Пастернак задел ее за живое своей — теперь уже хрестоматийной — фразой о том, что Маяковского после сталинской резолюции стали «насаждать, как картофель при Екатерине». Резолюция была начертана на Лилином письме — получалось, что (даже не косвенно, а прямо) пастернаковская инвектива адресована лично ей. После того как друзья — писатель Всеволод Иванов и его жена Тамара — потеснились на своей большой переделкинской даче и отдали ее часть Лиле и Катаняну, Пастернак стал ближайшим соседом: их дома стояли рядом. Но и тогда отношения не стали более близкими, хотя Ивановы с Пастернаками очень тесно дружили домами.

И однако же, гнусную кампанию против Пастернака, устроенную по приказу Хрущева, Лиля восприняла как личное горе. Она была в это время в городе. Телефона на дачах Ивановых и Пастернака не было, связь с Москвой могла быть лишь односторонней. Пастернак, как и другие обитатели переделкинских дач, ходили звонить из вестибюля писательского Дома творчества, где был общий телефон, к которому обычно выстраивались длинные очереди. От отчаяния и тоски Пастернак позвонил Лиле (видимо, мало кому он мог позвонить в эти страшные дни) — и расплакался, услышав ее взволнованный голос, ее возглас: «Боря, что происходит?!», в котором было все: солидарность, поддержка, сочувствие, понимание. Гордость и— печаль. Общая с ним...

Эта поддержка была для него тем более радостна, тем более неожиданна, что бывшие друзья Маяковского (и его, казалось бы, тоже) — Виктор Шкловский и Илья Сельвинский — запросто «продали» Пастернака, спешно опубликовав в Ялте, где они тогда находились, письмо, осуждающее его «антипатриотический поступок» (самовольную публикацию романа за границей). «Курортную газету», где появился их постыдно-трусливый пасквиль, за пределами Ялты никто не читал. Но они все же «отметились», засвидетельствовав свой конформизм и заполучив оправдательный документ на случай, если бы кто-то их заподозрил в поддержке старого друга.
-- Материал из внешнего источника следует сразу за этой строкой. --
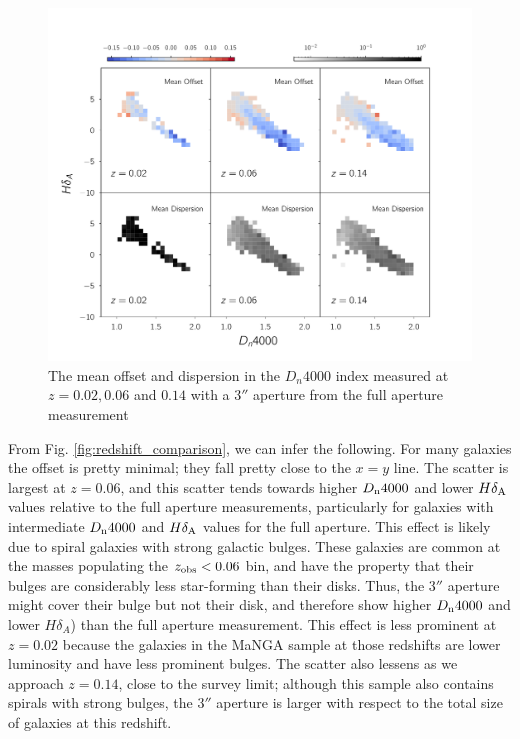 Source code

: \begin{figure}
\includegraphics[width=\textwidth]{figures/dn4000_full_aperture_comparisons.pdf}
\caption[The mean offset and dispersion in the $D_{n}4000$ index measured 
at $z = 0.02,0.06$ and $0.14$ with a $3''$ aperture from the full aperture measurement]{ The mean offset and dispersion in the $D_{n}4000$ index measured at $z = 0.02,0.06$ and $0.14$ with a $3''$ aperture from the full aperture measurement
\label{fig:offset_d4000}}
\end{figure}

From Fig. \ref{fig:redshift_comparison}, we can infer the following. For 
many galaxies the offset is pretty minimal; they fall pretty close 
to the $x=y$ line. The scatter is largest at $z = 0.06$, and this scatter
tends towards higher $D_{\rm n}4000$ and lower $H\delta_{\rm A}$ values 
relative to the full aperture measurements, particularly for galaxies with
intermediate $D_{\rm n}4000$ and $H\delta_{\rm A}$ values for the full
aperture. This effect is likely due to spiral galaxies with strong galactic
bulges. These galaxies are common at the masses populating the $z_{\rm obs} < 0.06$
bin, and have the property that their bulges are considerably less star-forming
than their disks. Thus, the 3$''$ aperture might cover their bulge but not their
disk, and therefore show higher $D_{\rm n} 4000$ and lower $H\delta_{A}$) than
the full aperture measurement. This effect is less prominent at $z=0.02$ because
the galaxies in the MaNGA sample at those redshifts are lower luminosity and 
have less prominent bulges. The scatter also lessens as we approach $z = 0.14$, 
close to the survey limit; although this sample also contains spirals with
strong bulges,  the 3$''$ aperture is larger with respect to the total size
of galaxies at this redshift.\\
Сразу же стало ясно, что «оттепель» сменилась «заморозками», за которыми вполне может последовать настоящий «мороз». Полным ходом продолжалась реабилитация жертв сталинского террора. Именно поэтому Кремлю надо было снова закрутить гайки, чтобы свободомыслие не вошло в повседневную жизнь, не стало нормой, грозящей существованию режима с его неумолимо жесткими идеологическими догмами. Хрущев, конечно, не читал «Доктора Живаго», а прочитав, не смог бы в нем понять ни единой строки. Но содержание романа его тоже ничуть не интересовало — вполне достаточно было той «справки», которую составили для него на Лубянке и в кабинетах партийных идеологов. Главное — не допустить ни малейшего самовольства, дать по рукам расшалившимся интеллигентам и напомнить, в какой стране и в каком обществе они продолжают жить.

Все понимали, что за травлей Пастернака, официально объявленного то «квакающей лягушкой», то «гадящей свиньей», последуют иные акции такого же рода, что приунывшая было сталинская рать поднимет голову, что каждый, чем-то обиженный хрущевской «оттепелью» — на своем месте и по-своему, — попытается свести счеты с теми, кто ненароком подумал, будто после XX съезда наступило ИХ время. Эта судьба, ясное дело, не могла миновать и Лилю.

На встречу Нового, 1959 года приехали Арагоны. Впервые отмечали этот самый веселый, по русским традициям праздник в квартире на Кутузовском. Пришли и молодожены — Плисецкая и Щедрин. Эльза привезла множество рождественских подарков, стол ломился от яств, особый восторг вызвала «Вдова Клико»: и шампанского, и дивных французских вин хватило на всех. Но за видимым весельем скрывалась тревога. Ощущалось (Лилей, с ее поразительным чутьем, особенно) наступление каких-то иных — беспокойных — времен. Арагон надеялся на встречу с Хрущевым: хотел объяснить ему, сколь тягостное впечатление произвела на западных друзей Советского Союза травля Пастернака и демонстративное понуждение его к эмиграции. Хрущев Арагона не принял. И то верно — что он мог бы ему сказать? В январе Арагоны уехали. Лиля провожала их на Белорусском вокзале. Проводы были грустными — ничего хорошего не ожидали.